On weekends this spring (in connection with Phil 6334, but not limited to seminar participants) I will post relevant “comedy hours”, invites to analyze short papers or blogs (“U-Phils”, as in “U-philosophize”), and some of my “deconstructions” of articles. To begin with a “U-Phil”, consider a note by Andrew Gelman: “Ethics and the statistical use of prior information,”[i].
I invite you to send (to error@vt.edu) informal analyses (“U-Phil”, ~500-750 words) by February 10) [iv]. Indicate if you want your remarks considered for possible posting on this blog.
Writing philosophy differs from other types of writing: Some links to earlier U-Phils are here. Also relevant is this note: “So you want to do a philosophical analysis?”
U-Phil (2/10/14): In section 3 Gelman comments on some of David Cox’s remarks in a (highly informal and non-scripted) conversation we recorded:
“A Statistical Scientist Meets a Philosopher of Science: A Conversation between Sir David Cox and Deborah Mayo,” published in Rationality, Markets and Morals [iii] (Section 2 has some remarks on Larry Wasserman, by the way.)
Here’s the relevant portion of the conversation:
COX: Deborah, in some fields foundations do not seem very important, but we both think foundations of statistical inference are important; why do you think that is?
MAYO: I think because they ask about fundamental questions of evidence, inference, and probability. I don’t think that foundations of different fields are all alike; because in statistics we’re so intimately connected to the scientific interest in learning about the world, we invariably cross into philosophical questions about empirical knowledge and inductive inference.

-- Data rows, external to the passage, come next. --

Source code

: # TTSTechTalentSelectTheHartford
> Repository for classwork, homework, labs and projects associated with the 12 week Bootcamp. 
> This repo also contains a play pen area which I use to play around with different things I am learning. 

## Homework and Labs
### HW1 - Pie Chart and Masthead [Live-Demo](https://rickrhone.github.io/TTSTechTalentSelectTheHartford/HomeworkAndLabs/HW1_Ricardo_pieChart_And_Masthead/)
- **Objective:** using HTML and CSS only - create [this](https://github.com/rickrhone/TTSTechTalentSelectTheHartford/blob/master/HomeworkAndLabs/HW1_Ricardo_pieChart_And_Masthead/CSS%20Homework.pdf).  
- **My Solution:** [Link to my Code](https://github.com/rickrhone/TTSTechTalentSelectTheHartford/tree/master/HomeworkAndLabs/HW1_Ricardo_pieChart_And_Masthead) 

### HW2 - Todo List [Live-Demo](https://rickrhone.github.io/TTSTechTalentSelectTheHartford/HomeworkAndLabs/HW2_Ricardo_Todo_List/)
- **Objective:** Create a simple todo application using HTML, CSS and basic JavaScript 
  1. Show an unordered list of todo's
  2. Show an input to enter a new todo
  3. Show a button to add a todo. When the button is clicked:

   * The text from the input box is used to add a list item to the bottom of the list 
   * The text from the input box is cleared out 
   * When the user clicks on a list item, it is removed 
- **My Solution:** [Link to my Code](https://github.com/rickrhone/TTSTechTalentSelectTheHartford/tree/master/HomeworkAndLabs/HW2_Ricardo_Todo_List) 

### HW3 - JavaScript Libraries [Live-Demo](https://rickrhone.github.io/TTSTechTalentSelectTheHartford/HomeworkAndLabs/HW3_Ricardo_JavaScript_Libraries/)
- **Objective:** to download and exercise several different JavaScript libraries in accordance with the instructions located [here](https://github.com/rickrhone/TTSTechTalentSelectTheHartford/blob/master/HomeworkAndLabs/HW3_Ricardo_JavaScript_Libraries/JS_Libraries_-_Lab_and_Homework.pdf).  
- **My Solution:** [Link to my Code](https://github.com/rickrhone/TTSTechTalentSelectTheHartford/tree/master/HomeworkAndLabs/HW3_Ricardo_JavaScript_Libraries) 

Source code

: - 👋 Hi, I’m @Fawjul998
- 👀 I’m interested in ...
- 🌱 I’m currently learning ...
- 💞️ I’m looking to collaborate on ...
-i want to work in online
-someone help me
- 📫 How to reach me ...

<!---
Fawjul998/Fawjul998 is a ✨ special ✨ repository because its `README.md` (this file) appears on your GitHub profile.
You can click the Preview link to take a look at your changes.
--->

COX: One aspect of it is that it forces us to say what it is that we really want to know when we analyze a situation statistically. Do we want to put in a lot of information external to the data, or as little as possible. It forces us to think about questions of that sort.
MAYO: But key questions, I think, are not so much a matter of putting in a lot or a little information. …What matters is the kind of information, and how to use it to learn. This gets to the question of how we manage to be so successful in learning about the world, despite knowledge gaps, uncertainties and errors. To me that’s one of the deepest questions and it’s the main one I care about. I don’t think a (deductive) Bayesian computation can adequately answer it.…..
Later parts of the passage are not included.